There are some seasons in this life when it feels like the rain just won’t stop, the dark clouds are rolling in one after the other, the ground is getting more and more muddy. You can begin to wonder if the soggy ground will swallow you up completely.
This week has been one of those seasons.
Some of you may have read my mom’s post from last night regarding my Grammie. This morning, we learned that she ended up being taken to the hospital via ambulance and is now there… with pneumonia. Things are not looking good. She is so tiny (just over five feet tall, and maybe 90 pounds dripping wet), so sick, and so weak.
Shortly after finding this out, my aunt from Northern California called and said that my grandpa is doing worse. His kidneys are shutting down, and he’s not getting the nutrients he needs due to watering down his “food” so the feeding tube doesn’t stop working. Things are looking much worse there also.

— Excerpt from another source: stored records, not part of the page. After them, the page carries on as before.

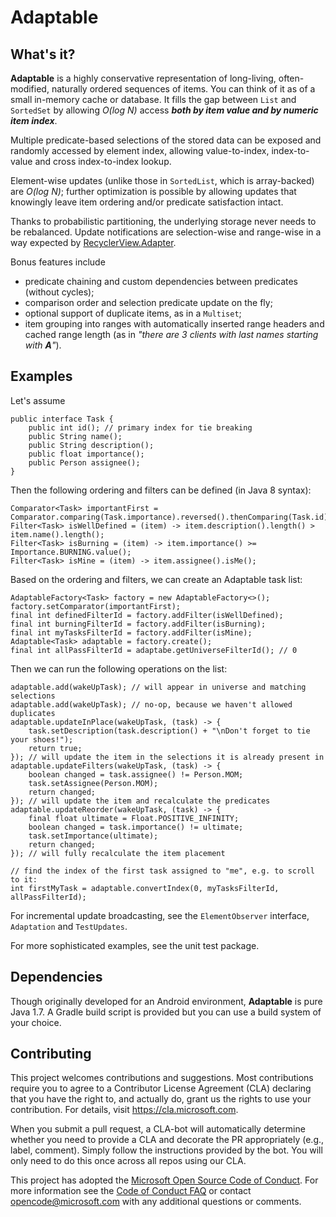 # Adaptable
## What's it?
**Adaptable** is a highly conservative representation of long-living, often-modified, naturally ordered sequences of items. You can think of it as of a small in-memory cache or database. It fills the gap between `List` and `SortedSet` by allowing _O(log N)_ access **_both by item value and by numeric item index_**.

Multiple predicate-based selections of the stored data can be exposed and randomly accessed by element index, allowing value-to-index, index-to-value and cross index-to-index lookup.

Element-wise updates (unlike those in `SortedList`, which is array-backed) are _O(log N)_; further optimization is possible by allowing updates that knowingly leave item ordering and/or predicate satisfaction intact.

Thanks to probabilistic partitioning, the underlying storage never needs to be rebalanced. Update notifications are selection-wise and range-wise in a way expected by [RecyclerView.Adapter](https://developer.android.com/reference/android/support/v7/widget/RecyclerView.Adapter.html).

Bonus features include

+ predicate chaining and custom dependencies between predicates (without cycles);
+ comparison order and selection predicate update on the fly;
+ optional support of duplicate items, as in a `Multiset`;
+ item grouping into ranges with automatically inserted range headers and cached range length (as in _"there are 3 clients with last names starting with **A**"_).

## Examples

Let's assume

    public interface Task {
        public int id(); // primary index for tie breaking
        public String name();
        public String description();
        public float importance();
        public Person assignee();
    }

Then the following ordering and filters can be defined (in Java 8 syntax):

    Comparator<Task> importantFirst = Comparator.comparing(Task.importance).reversed().thenComparing(Task.id);    
    Filter<Task> isWellDefined = (item) -> item.description().length() > item.name().length();
    Filter<Task> isBurning = (item) -> item.importance() >= Importance.BURNING.value();
    Filter<Task> isMine = (item) -> item.assignee().isMe();

Based on the ordering and filters, we can create an Adaptable task list:

    AdaptableFactory<Task> factory = new AdaptableFactory<>();
    factory.setComparator(importantFirst);
    final int definedFilterId = factory.addFilter(isWellDefined);
    final int burningFilterId = factory.addFilter(isBurning);
    final int myTasksFilterId = factory.addFilter(isMine);
    Adaptable<Task> adaptable = factory.create();
    final int allPassFilterId = adaptabe.getUniverseFilterId(); // 0
    
Then we can run the following operations on the list:

    adaptable.add(wakeUpTask); // will appear in universe and matching selections
    adaptable.add(wakeUpTask); // no-op, because we haven't allowed duplicates
    adaptable.updateInPlace(wakeUpTask, (task) -> {
        task.setDescription(task.description() + "\nDon't forget to tie your shoes!");
        return true;
    }); // will update the item in the selections it is already present in
    adaptable.updateFilters(wakeUpTask, (task) -> {
        boolean changed = task.assignee() != Person.MOM;
        task.setAssignee(Person.MOM);
        return changed;
    }); // will update the item and recalculate the predicates
    adaptable.updateReorder(wakeUpTask, (task) -> {
        final float ultimate = Float.POSITIVE_INFINITY;
        boolean changed = task.importance() != ultimate;
        task.setImportance(ultimate);
        return changed;
    }); // will fully recalculate the item placement
    
    // find the index of the first task assigned to "me", e.g. to scroll to it:
    int firstMyTask = adaptable.convertIndex(0, myTasksFilterId, allPassFilterId);

For incremental update broadcasting, see the `ElementObserver` interface, `Adaptation` and `TestUpdates`.

For more sophisticated examples, see the unit test package.

## Dependencies

Though originally developed for an Android environment, **Adaptable** is pure Java 1.7. A Gradle build script is provided but you can use a build system of your choice.

## Contributing

This project welcomes contributions and suggestions.  Most contributions require you to agree to a Contributor License Agreement (CLA) declaring that you have the right to, and actually do, grant us the rights to use your contribution. For details, visit https://cla.microsoft.com.

When you submit a pull request, a CLA-bot will automatically determine whether you need to provide a CLA and decorate the PR appropriately (e.g., label, comment). Simply follow the instructions provided by the bot. You will only need to do this once across all repos using our CLA.

This project has adopted the [Microsoft Open Source Code of Conduct](https://opensource.microsoft.com/codeofconduct/). For more information see the [Code of Conduct FAQ](https://opensource.microsoft.com/codeofconduct/faq/) or contact [opencode@microsoft.com](mailto:opencode@microsoft.com) with any additional questions or comments.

My mom went to see her gynecologist yesterday, and found out that she needs surgery. He wanted her to do it right away. But due to everything else that’s going on, she knew she couldn’t just have surgery right then, and was thinking possibly on Monday. He gave her some medication to try to stop the bleeding, but it actually made it worse. She’s weak, and she’s tired. And I’m worried about her.
When the first phone call came today, I was talking to my mom about my cousin’s baby shower we were planning to attend this afternoon. We were determining what time to leave (and whether or not Mom was strong enough to go… the rest of us really didn’t think she should be traveling two hours each way, but she wanted to try…). Now, a few hours later, we are looking at plane tickets to leave right away for Alabama. My mom, Troy and I will be heading out there for my Grammie early, early tomorrow morning, while my Dad, Zach, and John are here, ready to head up to my grandpa’s. My aunt (or, mom’s best friend, if you want to be technical) isn’t supposed to leave until Wednesday, so she might take a side trip to visit family in Arizona before she leaves. Things are a bit crazy.
A few months ago, Sarah from In the Midst of It, did an interview at Faith Lifts. She said something that has stuck with me.
Don’t let anybody make you feel guilty for what you’re feeling. And don’t let anybody tell you that God will never give you more than you can bear, or that you’re strong and can handle it, because neither of those are Scriptural or true. God will sometimes allow us more than we, on our own, can bear. (That verse is referring to temptation, not to burdens.) We are not always strong enough to handle bitter disappointment—I wanted to die after [my daughter's] diagnosis, when I had to lay down my dreams for my daughter and the disappointment was absolutely crushing—but He is bigger than the worst thing that can happen to us. I still can’t explain the theology of suffering or tests or the like, but I do know that my loneliness when I pulled away from Him was worse than the grief I felt after Addie’s diagnosis. So hang on, and don’t give up.
There are so many people hurting right now… dear, precious Heather, and sweet Kelli are both going through more than I can even imagine. I’m seeing more and more each day that sometimes the Lord does give us more than we can handle… because it causes us to depend completely on Him. I don’t have anything super-spiritual to say in response to any of what is going on right now. It’s a bit overwhelming. But I do know, in the little part of my mind that can think at the moment (between laundry, packing, figuring details, a clingy little man, and feeling quite, quite sick today), that God always, always shows Himself faithful in these moments when the rain is pouring down. I know that He is and will be holding us up. We do covet your prayers (especially for my mama… I’m really worried about her in all of this. She is not well herself.) and yet, it is so very, very humbling to know that you dear ones are taking time from your own lives, your own hardships and struggles to lift us up to the throne of Grace. It has brought tears to my eyes numerous times this week, knowing that there are people we may never even meet this side of heaven who are praying for us at that very moment. Thank you. Thank you. Thank you.